Anti-Zionism on Campus
- Author: Andrew Pessin, Doron Ben-Atar
- Publisher: Indiana University Press
- Publication date: 2018

= Anti-Zionism on Campus =

Study of anti-Semitism

Anti-Zionism on Campus: The University, Free Speech, and BDS is a 2018 book edited by Andrew Pessin and Doron Ben-Atar about anti-Israel political activism and antisemitism on American university campuses.
Writing in Commentary, Gil Troy says that it is the first university press book to delve into "systematic assaults against Israel—and by extension Jews". Judea Pearl, director of the Cognitive Systems Laboratory at UCLA, calls it an "important book.". David Mikics in his article about Anti-Zionism described it as "new collection of essays by professors and students who have been victims of BDS."

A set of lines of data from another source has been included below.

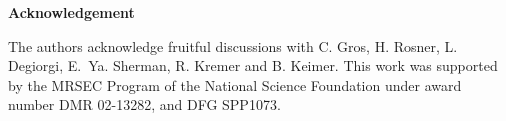 \documentclass[prb,preprint,draft,amsmath,showpacs]{revtex4}
\begin{document}

{\bf Acknowledgement}

The authors acknowledge fruitful discussions with C. Gros, H. Rosner, L. Degiorgi,
E.~Ya. Sherman, R. Kremer and B. Keimer. This work was supported by the MRSEC Program of
the National Science Foundation under award number DMR 02-13282, and DFG SPP1073.



%




\end{document}
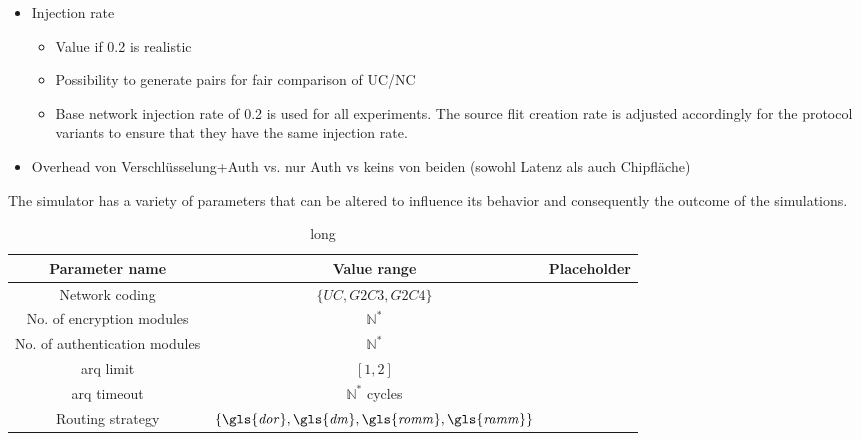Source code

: \begin{itemize}
    \item Injection rate
        \begin{itemize}
            \item Value if 0.2 is realistic
            \item Possibility to generate pairs for fair comparison of UC/NC
            \item Base network injection rate of 0.2 is used for all experiments. The source flit creation rate is adjusted accordingly for the
                protocol variants to ensure that they have the same injection rate.
        \end{itemize}
    \item Overhead von Verschlüsselung+Auth vs. nur Auth vs keins von beiden (sowohl Latenz als auch Chipfläche)
\end{itemize}

The simulator has a variety of parameters that can be altered to influence its behavior and consequently the outcome of the simulations.


\begin{table}
    \centering
    \begin{tabulary}{\textwidth}{C|C|C}
        Parameter name & Value range & Placeholder \\\hline
        Network coding & $\{\mathit{UC}, \mathit{G2C3}, \mathit{G2C4}\}$ & \pNCMode{} \\
        No. of encryption modules & $\mathbb{N}^*$ & \pEncMods{} \\
        No. of authentication modules & $\mathbb{N}^*$ & \pAuthMods{} \\
        \Gls{arq} limit & $[1, 2]$ & \pARQLimit{} \\
        \Gls{arq} timeout & $\mathbb{N}^*$ cycles & \pARQTimeout{} \\
        Routing strategy & $\{\mathit{\gls{dor}}, \mathit{\gls{dm}}, \mathit{\gls{romm}}, \mathit{\gls{ramm}}\}$ & \pRStrat{} \\
    \end{tabulary}
    \caption[short]{long}
    \label{tab:inputparams}
\end{table}%

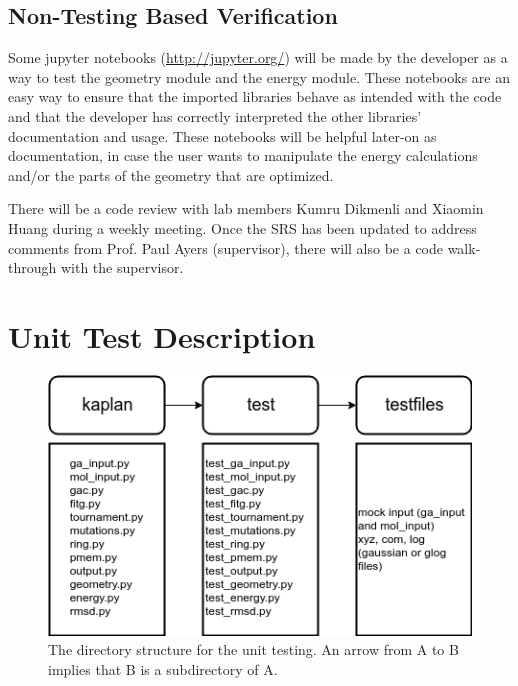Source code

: \documentclass[12pt, titlepage]{article}
\begin{document}
\subsection{Non-Testing Based Verification}

Some jupyter notebooks (\url{http://jupyter.org/}) will be made by the 
developer as a way to test the geometry module and the energy module. These 
notebooks are an easy way to ensure that the imported libraries behave as 
intended with the \progname{} code and that the developer has correctly 
interpreted the other libraries' documentation and usage. These notebooks will 
be helpful later-on as documentation, in case the user wants to manipulate the 
energy calculations and/or the parts of the geometry that are optimized.

There will be a code review with lab members Kumru Dikmenli and Xiaomin Huang 
during a weekly meeting. Once the SRS has been updated to address comments from 
Prof. Paul Ayers (supervisor), there will also be a code walk-through with the 
supervisor.


\section{Unit Test Description}

\begin{figure}[H]
	\includegraphics[width=\textwidth]{directory-structure.png}
	\caption{The directory structure for the unit testing. An arrow from A to B 
		implies that B is a subdirectory of A.}
	\label{fig-dir-struct}
\end{figure}
\end{document}
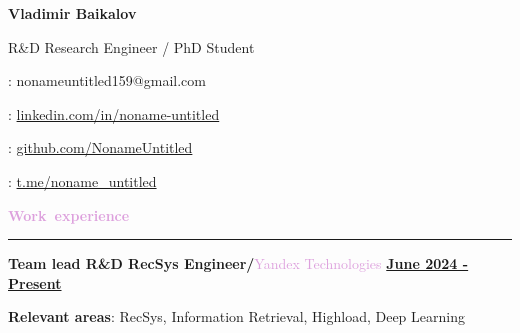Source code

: \documentclass[10pt,a4paper]{report}
\author{Vladimir Baikalov}
\begin{document}
\noindent
\begin{minipage}[c]{0.66\linewidth}
\Huge{\textbf{Vladimir Baikalov}}

\small{R\&D Research Engineer / PhD Student}
\end{minipage}
\begin{minipage}[c]{0.33\linewidth}
\Letter: nonameuntitled159@gmail.com

\faLinkedin : \href{https://www.linkedin.com/in/noname-untitled}{linkedin.com/in/noname-untitled}

\faGithub:  \href{http://www.github.com/NonameUntitled}{github.com/NonameUntitled}

\faSend:  \href{http://www.t.me/noname\_untitled}{t.me/noname\_untitled}

\end{minipage}

\par\hbox{\Large{\textcolor{Plum}{\textbf{Work experience}}}}\kern3pt\hrule\kern5pt

\textbf{\large{Team lead R\&D RecSys Engineer/}}\textcolor{Plum}{Yandex Technologies}
\hfill
\textbf {\underline{June 2024 - Present}}

\textbf{Relevant areas}: RecSys, Information Retrieval, Highload, Deep Learning
\end{document}
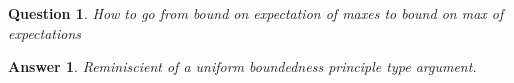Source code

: \documentclass[11pt]{article}
\newtheorem{quest}{Question}
\newtheorem{ans}{Answer}
\begin{document}
\begin{quest}
	How to go from bound on expectation of maxes to bound on max of expectations
\end{quest}

\begin{ans}
	Reminiscient of a uniform boundedness principle type argument.
\end{ans}




\end{document}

Anti-Zionism on Campus is a collection of first-person accounts by scholars who say they have been the target of antisemitic agitation on American university campuses. Jonathan Kirsch writing in The Jewish Journal of Greater Los Angeles called these chapters a "parade of horribles" in which students attending routine social and academic events such as "talks by famous people about their Jewish heritage, campus Shabbat dinners, and Hillel student meetings,” are accosted by protestors shouting anti-Israel slogans.